Retrieves all unique script block aliases used in a unicode string.

>>> categories.unique_aliases('ABC')
{'LATIN'}
>>> categories.unique_aliases('ρAτ-')
{'GREEK', 'LATIN', 'COMMON'}
Parameters:string (str) – A unicode character
Returns:A set of the script block aliases used in a unicode string.
Return type:(str, str)

confusable_homoglyphs.confusables module

exception confusable_homoglyphs.confusables.Found[source]

Bases: exceptions.Exception

confusable_homoglyphs.confusables.generate()[source]

Generates the confusables JSON data file from the unicode specification.

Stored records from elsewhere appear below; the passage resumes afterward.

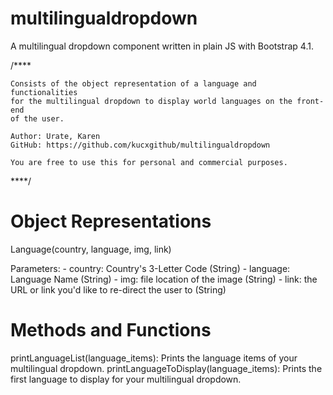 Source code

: # multilingualdropdown
A multilingual dropdown component written in plain JS with Bootstrap 4.1.

/****

	Consists of the object representation of a language and functionalities 
	for the multilingual dropdown to display world languages on the front-end 
	of the user.
	
	Author: Urate, Karen
	GitHub: https://github.com/kucxgithub/multilingualdropdown
	
	You are free to use this for personal and commercial purposes.
	
****/

<h1>Object Representations</h1>

Language(country, language, img, link)

Parameters:
		-	country: Country's 3-Letter Code (String)
		-	language: Language Name (String)
		-	img: file location of the image (String)
		-	link: the URL or link you'd like to re-direct the user to (String)
    
<h1>Methods and Functions</h1>

printLanguageList(language_items): Prints the language items of your multilingual dropdown.
printLanguageToDisplay(language_items): Prints the first language to display for your multilingual dropdown.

Returns:True for success, raises otherwise.
Return type:bool
confusable_homoglyphs.confusables.is_confusable(string, greedy=False, preferred_aliases=[])[source]

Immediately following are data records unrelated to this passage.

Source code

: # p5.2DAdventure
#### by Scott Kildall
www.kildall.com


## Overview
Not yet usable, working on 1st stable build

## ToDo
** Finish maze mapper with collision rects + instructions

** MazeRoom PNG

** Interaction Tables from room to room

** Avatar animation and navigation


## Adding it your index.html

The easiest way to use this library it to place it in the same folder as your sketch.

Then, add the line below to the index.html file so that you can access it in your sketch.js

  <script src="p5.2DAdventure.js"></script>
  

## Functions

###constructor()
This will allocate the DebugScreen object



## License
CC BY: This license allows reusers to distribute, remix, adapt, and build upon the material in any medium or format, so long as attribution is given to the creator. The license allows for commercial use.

Checks if string contains characters which might be confusable with characters from preferred_aliases.

If greedy=False, it will only return the first confusable character found without looking at the rest of the string, greedy=True returns all of them.

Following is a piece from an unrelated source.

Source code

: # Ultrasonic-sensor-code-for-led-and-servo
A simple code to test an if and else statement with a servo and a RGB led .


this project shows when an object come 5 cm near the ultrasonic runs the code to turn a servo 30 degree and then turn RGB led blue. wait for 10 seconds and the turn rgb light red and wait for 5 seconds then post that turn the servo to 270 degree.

preferred_aliases=[] can take an array of unicode block aliases to be considered as your ‘base’ unicode blocks:

  • considering paρa,
    • with preferred_aliases=['latin'], the 3rd character ρ would be returned because this greek letter can be confused with latin p.
    • with preferred_aliases=['greek'], the 1st character p would be returned because this latin letter can be confused with greek ρ.
    • with preferred_aliases=[] and greedy=True, you’ll discover the 29 characters that can be confused with p, the 23 characters that look like a, and the one that looks like ρ (which is, of course, p aka LATIN SMALL LETTER P).
>>> confusables.is_confusable('paρa', preferred_aliases=['latin'])[0]['character']
'ρ'
>>> confusables.is_confusable('paρa', preferred_aliases=['greek'])[0]['character']
'p'
>>> confusables.is_confusable('Abç', preferred_aliases=['latin'])
False
>>> confusables.is_confusable('AlloΓ', preferred_aliases=['latin'])
False
>>> confusables.is_confusable('ρττ', preferred_aliases=['greek'])
False
>>> confusables.is_confusable('ρτ.τ', preferred_aliases=['greek', 'common'])
False
>>> confusables.is_confusable('ρττp')
[{'homoglyphs': [{'c': 'p', 'n': 'LATIN SMALL LETTER P'}], 'alias': 'GREEK', 'character': 'ρ'}]
Parameters:
  • string (str) – A unicode string
  • greedy (bool) – Don’t stop on finding one confusable character - find all of them.
  • preferred_aliases (list(str)) – Script blocks aliases which we don’t want string‘s characters to be confused with.
Returns:

False if not confusable, all confusable characters and with what they are confusable otherwise.

Return type:

bool or list

confusable_homoglyphs.confusables.is_dangerous(string, preferred_aliases=[])[source]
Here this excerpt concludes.